There was drama everywhere you looked as the 68-year wait for The Open to return to Northern Ireland ended on Thursday and the battle for the Claret Jug began.
Royal Portrush provided plenty of thrills and spills in round one - and those in the thick of the action were not short of things to say after kicking off their bid to become Champion Golfer.
Rory looks on the bright side
There’s no getting around it. Rory McIlroy had a torrid time on his homecoming.
The 2014 Champion Golfer of the Year, playing in his home country of Northern Ireland, hit his opening tee shot out of bounds and finished with a quadruple bogey.
After suffering the worst possible start, the 30-year-old steadied the ship before unraveling again in the closing holes - including a triple bogey on the last - to card an eight-over-par 79.

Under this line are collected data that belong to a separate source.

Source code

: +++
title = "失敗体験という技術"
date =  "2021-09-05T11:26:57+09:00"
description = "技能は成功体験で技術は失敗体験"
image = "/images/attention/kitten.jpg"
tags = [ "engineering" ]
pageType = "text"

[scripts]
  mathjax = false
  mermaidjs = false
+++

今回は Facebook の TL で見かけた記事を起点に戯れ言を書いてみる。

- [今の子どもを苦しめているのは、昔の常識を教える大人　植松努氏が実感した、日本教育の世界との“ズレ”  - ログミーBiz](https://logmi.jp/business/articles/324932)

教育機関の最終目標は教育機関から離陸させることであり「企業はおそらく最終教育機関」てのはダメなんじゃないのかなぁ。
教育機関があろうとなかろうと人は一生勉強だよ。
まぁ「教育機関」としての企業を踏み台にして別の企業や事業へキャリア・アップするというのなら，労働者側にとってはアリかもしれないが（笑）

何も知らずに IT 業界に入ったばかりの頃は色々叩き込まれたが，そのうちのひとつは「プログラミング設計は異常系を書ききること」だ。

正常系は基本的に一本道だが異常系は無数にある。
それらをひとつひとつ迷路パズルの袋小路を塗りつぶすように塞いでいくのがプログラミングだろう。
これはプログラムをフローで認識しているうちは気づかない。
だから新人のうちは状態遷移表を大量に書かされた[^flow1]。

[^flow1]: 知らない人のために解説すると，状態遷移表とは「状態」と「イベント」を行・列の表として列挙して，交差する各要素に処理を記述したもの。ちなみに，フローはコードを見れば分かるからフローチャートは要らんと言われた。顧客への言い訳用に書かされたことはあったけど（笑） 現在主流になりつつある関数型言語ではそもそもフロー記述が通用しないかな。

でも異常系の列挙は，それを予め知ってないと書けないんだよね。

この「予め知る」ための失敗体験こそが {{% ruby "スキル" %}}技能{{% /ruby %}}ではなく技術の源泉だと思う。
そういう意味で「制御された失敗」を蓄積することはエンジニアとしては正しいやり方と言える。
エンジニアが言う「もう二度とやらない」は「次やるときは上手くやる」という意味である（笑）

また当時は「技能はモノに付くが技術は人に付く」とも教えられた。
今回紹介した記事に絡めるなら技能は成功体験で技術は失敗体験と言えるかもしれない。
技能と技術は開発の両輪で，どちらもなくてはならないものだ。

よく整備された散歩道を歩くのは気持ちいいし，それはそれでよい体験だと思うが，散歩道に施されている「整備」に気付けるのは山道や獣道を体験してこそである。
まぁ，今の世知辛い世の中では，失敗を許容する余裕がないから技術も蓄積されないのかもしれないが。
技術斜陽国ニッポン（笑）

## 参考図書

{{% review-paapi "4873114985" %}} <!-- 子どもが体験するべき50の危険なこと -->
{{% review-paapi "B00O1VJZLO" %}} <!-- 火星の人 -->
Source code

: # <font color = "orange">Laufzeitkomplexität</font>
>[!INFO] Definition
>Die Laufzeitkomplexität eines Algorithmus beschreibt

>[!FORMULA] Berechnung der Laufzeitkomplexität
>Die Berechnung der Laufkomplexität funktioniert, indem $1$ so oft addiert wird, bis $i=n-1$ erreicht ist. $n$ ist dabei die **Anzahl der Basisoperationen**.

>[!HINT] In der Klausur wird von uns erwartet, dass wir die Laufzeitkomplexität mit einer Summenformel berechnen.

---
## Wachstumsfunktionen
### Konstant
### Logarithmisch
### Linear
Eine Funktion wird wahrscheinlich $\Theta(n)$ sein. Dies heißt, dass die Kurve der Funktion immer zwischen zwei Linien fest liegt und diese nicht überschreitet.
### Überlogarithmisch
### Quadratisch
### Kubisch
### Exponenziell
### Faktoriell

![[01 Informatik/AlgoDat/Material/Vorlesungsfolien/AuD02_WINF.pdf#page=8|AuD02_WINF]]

But while dream of lifting the Claret Jug at Portrush now appears to be in tatters, McIlroy retained his sense of humour when asked whether there is a way back from his first round.

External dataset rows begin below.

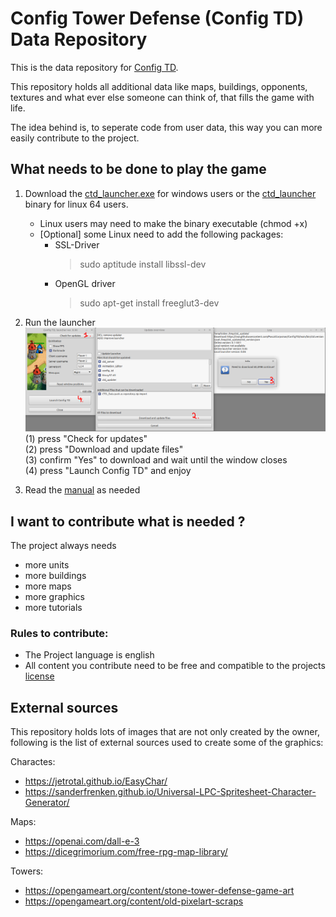 # Config Tower Defense (Config TD) Data Repository

This is the data repository for [Config TD](https://github.com/PascalCorpsman/ConfigTD).

This repository holds all additional data like maps, buildings, opponents, textures and what ever else someone can think of, that fills the game with life.

The idea behind is, to seperate code from user data, this way you can more easily contribute to the project.

## What needs to be done to play the game
1. Download the [ctd_launcher.exe](https://raw.githubusercontent.com/PascalCorpsman/ConfigTD/main/bin/ctd_launcher.exe) for windows users or the [ctd_launcher](https://raw.githubusercontent.com/PascalCorpsman/ConfigTD/main/bin/ctd_launcher) binary for linux 64 users.  
   - Linux users may need to make the binary executable (chmod +x)
   - [Optional] some Linux need to add the following packages:
       - SSL-Driver
         > sudo aptitude install libssl-dev
       - OpenGL driver
         > sudo apt-get install freeglut3-dev

2. Run the launcher 
   ![](documentation/images/ctd_launcher_preview.png)
   (1) press "Check for updates"<br>
   (2) press "Download and update files"<br>
   (3) confirm "Yes" to download and wait until the window closes<br>
   (4) press "Launch Config TD" and enjoy

3. Read the [manual](https://github.com/PascalCorpsman/ConfigTD/tree/main/documentation/Readme.md) as needed

## I want to contribute what is needed ?

The project always needs
- more units
- more buildings
- more maps
- more graphics
- more tutorials

### Rules to contribute:

- The Project language is english
- All content you contribute need to be free and compatible to the projects [license](license.md)

## External sources

This repository holds lots of images that are not only created by the owner, following is the list of external sources used to create some of the graphics:

Charactes:
* https://jetrotal.github.io/EasyChar/
* https://sanderfrenken.github.io/Universal-LPC-Spritesheet-Character-Generator/
  
Maps:
* https://openai.com/dall-e-3
* https://dicegrimorium.com/free-rpg-map-library/

Towers:
* https://opengameart.org/content/stone-tower-defense-game-art
* https://opengameart.org/content/old-pixelart-scraps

“Definitely a way back to Florida,” he said. “Look, I definitely think if I can put the ball in the fairway tomorrow I can shoot a good enough score to be around for the weekend.
“Obviously I'm pretty sure anyone starting with a 79 in this golf tournament doesn't think about winning at this point. But I think I can go out there and shoot something in the mid-60s.”
Special day for McDowell
Much like compatriot McIlroy, Graeme McDowell’s day was one of mixed emotions.

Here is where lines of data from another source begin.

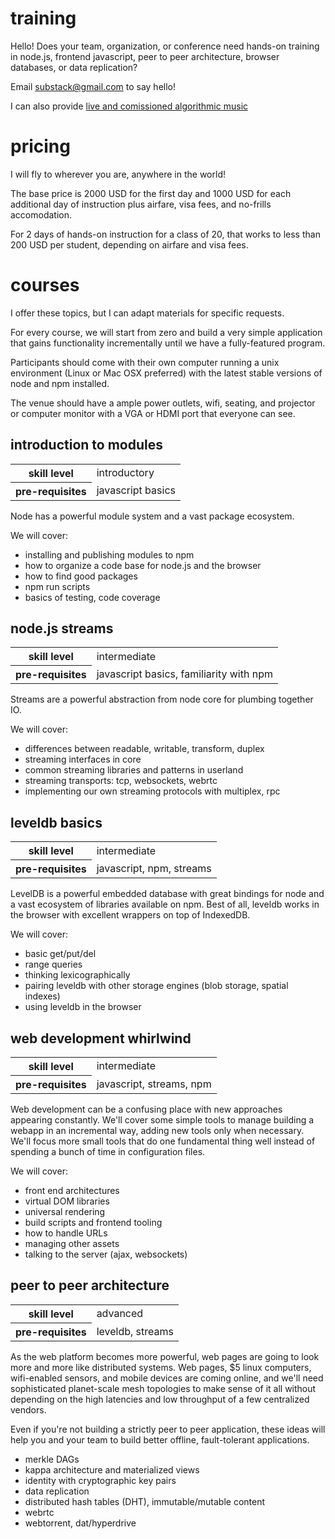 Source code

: # training

Hello! Does your team, organization, or conference need hands-on training in
node.js, frontend javascript, peer to peer architecture, browser databases, or
data replication?

Email substack@gmail.com to say hello!

I can also provide [live and comissioned algorithmic music][1]

[1]: https://github.com/substack/music-for-hire

# pricing

I will fly to wherever you are, anywhere in the world!

The base price is 2000 USD for the first day and 1000 USD for each additional
day of instruction plus airfare, visa fees, and no-frills accomodation.

For 2 days of hands-on instruction for a class of 20, that works to less than
200 USD per student, depending on airfare and visa fees.

# courses

I offer these topics, but I can adapt materials for specific requests.

For every course, we will start from zero and build a very simple application
that gains functionality incrementally until we have a fully-featured program.

Participants should come with their own computer running a unix environment
(Linux or Mac OSX preferred) with the latest stable versions of node and npm
installed.

The venue should have a ample power outlets, wifi, seating, and projector or
computer monitor with a VGA or HDMI port that everyone can see.

## introduction to modules

<table>
  <tr>
    <th>skill level</th>
    <td>introductory</td>
  </tr>
  <tr>
    <th>pre-requisites</th>
    <td>javascript basics</td>
  </tr>
</table>

Node has a powerful module system and a vast package ecosystem.

We will cover:

* installing and publishing modules to npm
* how to organize a code base for node.js and the browser
* how to find good packages
* npm run scripts
* basics of testing, code coverage

## node.js streams

<table>
  <tr>
    <th>skill level</th>
    <td>intermediate</td>
  </tr>
  <tr>
    <th>pre-requisites</th>
    <td>javascript basics, familiarity with npm</td>
  </tr>
</table>

Streams are a powerful abstraction from node core for plumbing together IO.

We will cover:

* differences between readable, writable, transform, duplex
* streaming interfaces in core
* common streaming libraries and patterns in userland
* streaming transports: tcp, websockets, webrtc
* implementing our own streaming protocols with multiplex, rpc

## leveldb basics

<table>
  <tr>
    <th>skill level</th>
    <td>intermediate</td>
  </tr>
  <tr>
    <th>pre-requisites</th>
    <td>javascript, npm, streams</td>
  </tr>
</table>

LevelDB is a powerful embedded database with great bindings for node and a vast
ecosystem of libraries available on npm. Best of all, leveldb works in the
browser with excellent wrappers on top of IndexedDB.

We will cover:

* basic get/put/del
* range queries
* thinking lexicographically
* pairing leveldb with other storage engines (blob storage, spatial indexes)
* using leveldb in the browser

## web development whirlwind

<table>
  <tr>
    <th>skill level</th>
    <td>intermediate</td>
  </tr>
  <tr>
    <th>pre-requisites</th>
    <td>javascript, streams, npm</td>
  </tr>
</table>

Web development can be a confusing place with new approaches appearing
constantly. We'll cover some simple tools to manage building a webapp in an
incremental way, adding new tools only when necessary. We'll focus more small
tools that do one fundamental thing well instead of spending a bunch of time in
configuration files.

We will cover:

* front end architectures
* virtual DOM libraries
* universal rendering
* build scripts and frontend tooling
* how to handle URLs
* managing other assets
* talking to the server (ajax, websockets)

## peer to peer architecture

<table>
  <tr>
    <th>skill level</th>
    <td>advanced</td>
  </tr>
  <tr>
    <th>pre-requisites</th>
    <td>leveldb, streams</td>
  </tr>
</table>

As the web platform becomes more powerful, web pages are going to look more and
more like distributed systems. Web pages, $5 linux computers, wifi-enabled sensors, and
mobile devices are coming online, and we'll need sophisticated planet-scale mesh
topologies to make sense of it all without depending on the high latencies and
low throughput of a few centralized vendors.

Even if you're not building a strictly peer to peer application, these ideas
will help you and your team to build better offline, fault-tolerant
applications.

* merkle DAGs
* kappa architecture and materialized views
* identity with cryptographic key pairs
* data replication
* distributed hash tables (DHT), immutable/mutable content
* webrtc
* webtorrent, dat/hyperdrive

As much as he treasured the reception he received around his home course, the Portrush native concluded his round with five dropped shots over the final four holes.
He ultimately finished with a two-over 73, largely thanks to a triple-bogey seven on the 18th, but that did not stop McDowell from reflecting on an emotional day on the Dunluce Links.
“It was such a special day,” said the 39-year-old from US Open champion. “Getting off that first tee this morning, I literally had a tear in my eye. It was kind of cool stuff.
“And like I say, to conduct myself as well as I did all day and play as well as I did all day, and then to finish like that was - it hurts, you know, it hurts a lot, but it's golf.
“Listen, you've got to take the rough with the smooth and that was rough but hopefully there will be some more smooth ahead. I feel like it's certainly a round that got away from me.”
Hoffman amazed by crowds
America’s Charley Hoffman faced the imposing task of being grouped with home favourite Darren Clarke, who was the honourary starter for The 148th Open at Portrush.
“I don't take many photos on the golf course usually,” he said. “I took a photo of the line of people trying to get into the grandstands at 6.20am this morning.
“The fairway is nearly lined and obviously the grandstands were full. I teed off one year at the Masters behind Jack [Nicklaus], Gary [Player], and Arnold [Palmer].
“That was a cool tee shot to hit after, but this one, I think, topped it. Just the amount of respect that everybody has for Darren here, him growing up here, and I was just happy to be a part of it.”
Dream debut for MacIntyre
Scotland’s Robert MacIntyre showed no nerves as he enjoyed an Open debut to remember, fighting for the lead throughout his opening round as he posted a three-under 68.
The 22-year-old, playing with Andrew ‘Beef’ Johnston, was level with clubhouse leader Shane Lowry before bogeying the 18th - but nothing was going to wipe the smile off his face.
“It was brilliant,” said MacIntyre, who turned pro two years ago. “Meeting Beef for the first time and the roar that erupted when Beef stepped on the tee, made me chuckle a wee bit.
“It was a brilliant day all around. Enjoyed every bit of it. I'm watching [the leaderboard] every moment. Once I eagled the par-four, and on the par-three.
“I was talking to Greg, ‘We're leading The Open’. Don't get ahead of ourselves just now and keep doing what we're doing, enjoying it. I want to be in position come Sunday afternoon.”
Woods reflects on difficult day
Tiger Woods had a day on the course he will want to forget in a hurry.
The three-time Champion Golfer registered a double bogey and six bogeys as he posted a seven-over 78 - and Woods revealed he knew he was in trouble before the first hole.
“My warm-up wasn’t very good and I had a hard time moving and just trying to piece together a swing that will get me around a golf course,” the 15-time major champion admitted.
“And then all of a sudden I made probably one of the best pars you've ever seen on one today. That was a pretty good start, but it was kind of downhill from there.”
He continued: “I'm not 24 anymore. Life changes, life moves on and I can't devote the hours to practice like I used to, standing on the range, hitting balls for four or five hours.”